Verisign provides Internet infrastructure services and was founded in 1995. Its initial focus was on domain names and operating two of the Internet’s thirteen root nameservers; however, it also offers in-depth cyber security services. This includes DDoS protection, which Business.com rates as “among the best DDoS protection services”.
Verisign has an in-depth online portal, which allows its clients to monitor traffic and attack reports, and see how DDoS detection and mitigation are functioning. Its significant self-service offerings allow you to create detailed reports, upload whitelists and blacklists, determine escalation plans, and so on. You can select always-on protection or on-demand services.
Your online portal will always receive an alert when a threat is detected, as will the Verisign security operations center. The next step is the use of signature analysis and dynamic profiling, via which Verisign determines whether the threat is indeed real. Signature analysis entails looking for anomalies that are known to be part of DDoS attacks; dynamic profiling, meanwhile, observes and analyzes traffic patterns. When traffic spikes, the system sends out an automatic alert.
If the threat is deemed to be real, Verisign will redirect your site traffic either via border gateway protocol (BGP) announcements or changes to DNS records; depending on what you selected on sign-up. Sending the attack traffic to Verisign allows its security team to scrub redirected traffic using mitigation technologies in one of its five scrubbing centers.
According to business.com, Verisign’s capacity is only 1.7TB, which given the recent scale of memcached attacks is not large enough for the terabit era we have now entered; however, the company is clearly growing its network capacity and for many businesses, particularly in the SMB space, this will be plenty.
Verisign also has its own mitigation platform, Athena, which protects against different types of attack at the network and application layer. It specializes in mitigating Layer-7 and SSL-based attacks. Also because of its roots and specialty in hosting, Athena is Custom built to defend critical Internet infrastructure such as .com, .net, and the A and J Root servers, allowing it to provide rapid mitigation of zero day attacks.

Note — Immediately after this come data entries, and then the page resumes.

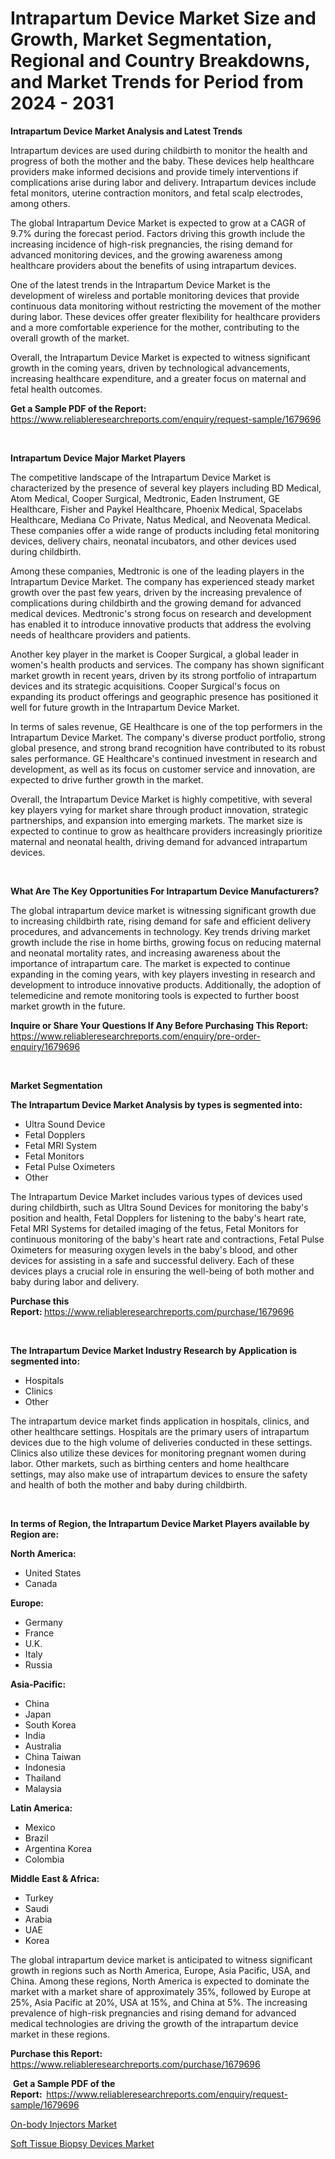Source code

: <p><h1>Intrapartum Device Market Size and Growth, Market Segmentation, Regional and Country Breakdowns, and Market Trends for Period from 2024 -  2031</h1></p><p><strong>Intrapartum Device Market Analysis and Latest Trends</strong></p>
<p><p>Intrapartum devices are used during childbirth to monitor the health and progress of both the mother and the baby. These devices help healthcare providers make informed decisions and provide timely interventions if complications arise during labor and delivery. Intrapartum devices include fetal monitors, uterine contraction monitors, and fetal scalp electrodes, among others.</p><p>The global Intrapartum Device Market is expected to grow at a CAGR of 9.7% during the forecast period. Factors driving this growth include the increasing incidence of high-risk pregnancies, the rising demand for advanced monitoring devices, and the growing awareness among healthcare providers about the benefits of using intrapartum devices.</p><p>One of the latest trends in the Intrapartum Device Market is the development of wireless and portable monitoring devices that provide continuous data monitoring without restricting the movement of the mother during labor. These devices offer greater flexibility for healthcare providers and a more comfortable experience for the mother, contributing to the overall growth of the market.</p><p>Overall, the Intrapartum Device Market is expected to witness significant growth in the coming years, driven by technological advancements, increasing healthcare expenditure, and a greater focus on maternal and fetal health outcomes.</p></p>
<p><strong>Get a Sample PDF of the Report:&nbsp;</strong> <a href="https://www.reliableresearchreports.com/enquiry/request-sample/1679696">https://www.reliableresearchreports.com/enquiry/request-sample/1679696</a></p>
<p>&nbsp;</p>
<p><strong>Intrapartum Device Major Market Players</strong></p>
<p><p>The competitive landscape of the Intrapartum Device Market is characterized by the presence of several key players including BD Medical, Atom Medical, Cooper Surgical, Medtronic, Eaden Instrument, GE Healthcare, Fisher and Paykel Healthcare, Phoenix Medical, Spacelabs Healthcare, Mediana Co Private, Natus Medical, and Neovenata Medical. These companies offer a wide range of products including fetal monitoring devices, delivery chairs, neonatal incubators, and other devices used during childbirth.</p><p>Among these companies, Medtronic is one of the leading players in the Intrapartum Device Market. The company has experienced steady market growth over the past few years, driven by the increasing prevalence of complications during childbirth and the growing demand for advanced medical devices. Medtronic's strong focus on research and development has enabled it to introduce innovative products that address the evolving needs of healthcare providers and patients.</p><p>Another key player in the market is Cooper Surgical, a global leader in women's health products and services. The company has shown significant market growth in recent years, driven by its strong portfolio of intrapartum devices and its strategic acquisitions. Cooper Surgical's focus on expanding its product offerings and geographic presence has positioned it well for future growth in the Intrapartum Device Market.</p><p>In terms of sales revenue, GE Healthcare is one of the top performers in the Intrapartum Device Market. The company's diverse product portfolio, strong global presence, and strong brand recognition have contributed to its robust sales performance. GE Healthcare's continued investment in research and development, as well as its focus on customer service and innovation, are expected to drive further growth in the market. </p><p>Overall, the Intrapartum Device Market is highly competitive, with several key players vying for market share through product innovation, strategic partnerships, and expansion into emerging markets. The market size is expected to continue to grow as healthcare providers increasingly prioritize maternal and neonatal health, driving demand for advanced intrapartum devices.</p></p>
<p>&nbsp;</p>
<p><strong>What Are The Key Opportunities For Intrapartum Device Manufacturers?</strong></p>
<p><p>The global intrapartum device market is witnessing significant growth due to increasing childbirth rate, rising demand for safe and efficient delivery procedures, and advancements in technology. Key trends driving market growth include the rise in home births, growing focus on reducing maternal and neonatal mortality rates, and increasing awareness about the importance of intrapartum care. The market is expected to continue expanding in the coming years, with key players investing in research and development to introduce innovative products. Additionally, the adoption of telemedicine and remote monitoring tools is expected to further boost market growth in the future.</p></p>
<p><strong>Inquire or Share Your Questions If Any Before Purchasing This Report:</strong> <a href="https://www.reliableresearchreports.com/enquiry/pre-order-enquiry/1679696">https://www.reliableresearchreports.com/enquiry/pre-order-enquiry/1679696</a></p>
<p>&nbsp;</p>
<p><strong>Market Segmentation</strong></p>
<p><strong>The Intrapartum Device Market Analysis by types is segmented into:</strong></p>
<p><ul><li>Ultra Sound Device</li><li>Fetal Dopplers</li><li>Fetal MRI System</li><li>Fetal Monitors</li><li>Fetal Pulse Oximeters</li><li>Other</li></ul></p>
<p><p>The Intrapartum Device Market includes various types of devices used during childbirth, such as Ultra Sound Devices for monitoring the baby's position and health, Fetal Dopplers for listening to the baby's heart rate, Fetal MRI Systems for detailed imaging of the fetus, Fetal Monitors for continuous monitoring of the baby's heart rate and contractions, Fetal Pulse Oximeters for measuring oxygen levels in the baby's blood, and other devices for assisting in a safe and successful delivery. Each of these devices plays a crucial role in ensuring the well-being of both mother and baby during labor and delivery.</p></p>
<p><strong>Purchase this Report:&nbsp;</strong><a href="https://www.reliableresearchreports.com/purchase/1679696">https://www.reliableresearchreports.com/purchase/1679696</a></p>
<p>&nbsp;</p>
<p><strong>The Intrapartum Device Market Industry Research by Application is segmented into:</strong></p>
<p><ul><li>Hospitals</li><li>Clinics</li><li>Other</li></ul></p>
<p><p>The intrapartum device market finds application in hospitals, clinics, and other healthcare settings. Hospitals are the primary users of intrapartum devices due to the high volume of deliveries conducted in these settings. Clinics also utilize these devices for monitoring pregnant women during labor. Other markets, such as birthing centers and home healthcare settings, may also make use of intrapartum devices to ensure the safety and health of both the mother and baby during childbirth.</p></p>
<p>&nbsp;</p>
<p><strong>In terms of Region, the Intrapartum Device Market Players available by Region are:</strong></p>
<p>
    <p> <strong> North America: </strong>
        <ul>
            <li>United States</li>
            <li>Canada</li>
        </ul>
        </p> 
    <p> <strong> Europe: </strong>
        <ul>
            <li>Germany</li>
            <li>France</li>
            <li>U.K.</li>
            <li>Italy</li>
            <li>Russia</li>
        </ul>
        </p> 
    <p> <strong> Asia-Pacific: </strong>
        <ul>
            <li>China</li>
            <li>Japan</li>
            <li>South Korea</li>
            <li>India</li>
            <li>Australia</li>
            <li>China Taiwan</li>
            <li>Indonesia</li>
            <li>Thailand</li>
            <li>Malaysia</li>
        </ul>
        </p> 
    <p> <strong> Latin America: </strong>
        <ul>
            <li>Mexico</li>
            <li>Brazil</li>
            <li>Argentina Korea</li>
            <li>Colombia</li>
        </ul>
        </p> 
    <p> <strong> Middle East & Africa: </strong>
        <ul>
            <li>Turkey</li>
            <li>Saudi</li>
            <li>Arabia</li>
            <li>UAE</li>
            <li>Korea</li>
        </ul>
    </p>
    </p>
<p><p>The global intrapartum device market is anticipated to witness significant growth in regions such as North America, Europe, Asia Pacific, USA, and China. Among these regions, North America is expected to dominate the market with a market share of approximately 35%, followed by Europe at 25%, Asia Pacific at 20%, USA at 15%, and China at 5%. The increasing prevalence of high-risk pregnancies and rising demand for advanced medical technologies are driving the growth of the intrapartum device market in these regions.</p></p>
<p><strong>Purchase this Report: </strong><a href="https://www.reliableresearchreports.com/purchase/1679696">https://www.reliableresearchreports.com/purchase/1679696</a></p>
<p>&nbsp;<strong>Get a Sample PDF of the Report:&nbsp;&nbsp;</strong><a href="https://www.reliableresearchreports.com/enquiry/request-sample/1679696">https://www.reliableresearchreports.com/enquiry/request-sample/1679696</a></p>
<p><strong></strong></p>
<p><p><a href="https://github.com/Sherrillcrooksxa8i18ucf2m/Market-Research-Report-List-1/blob/main/on-body-injectors-market.md">On-body Injectors Market</a></p><p><a href="https://github.com/khansimonweber1lqujlwoz15d/Market-Research-Report-List-1/blob/main/soft-tissue-biopsy-devices-market.md">Soft Tissue Biopsy Devices Market</a></p></p>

Athena has three key components: the shield, proxy and load balancer. The shield protects against Layer-3 and Layer-4 attacks by applying mitigation techniques such as deep packet inspection and blacklisting and whitelisting. The proxy, meanwhile, stands in for the client’s server during the beginning stages of a transaction. Verisign inspects and filters HTTP- and HTTPS-level content, detecting anomalies in the header values and blocking malevolent traffic. As bad requests are dropped, legitimate traffic is sent back to protected servers. The load balancer, the platform’s third component, filters requests before they reach transaction services. This helps the proxy, shield and other Verisign applications concentrate on sophisticated application-level attacks. Additionally, the load balancer handles health checks and communication with the platform’s routers so that Verisign can rapidly eliminate points of failure.
Verisign’s DDoS Protection Service is designed mainly for the cloud; however, Verisign also offers OpenHybrid, which can be deployed on-premises.
The company has a 24/7 support staff who work in its security operation centers around the clock. Customer service is available over the phone and via email.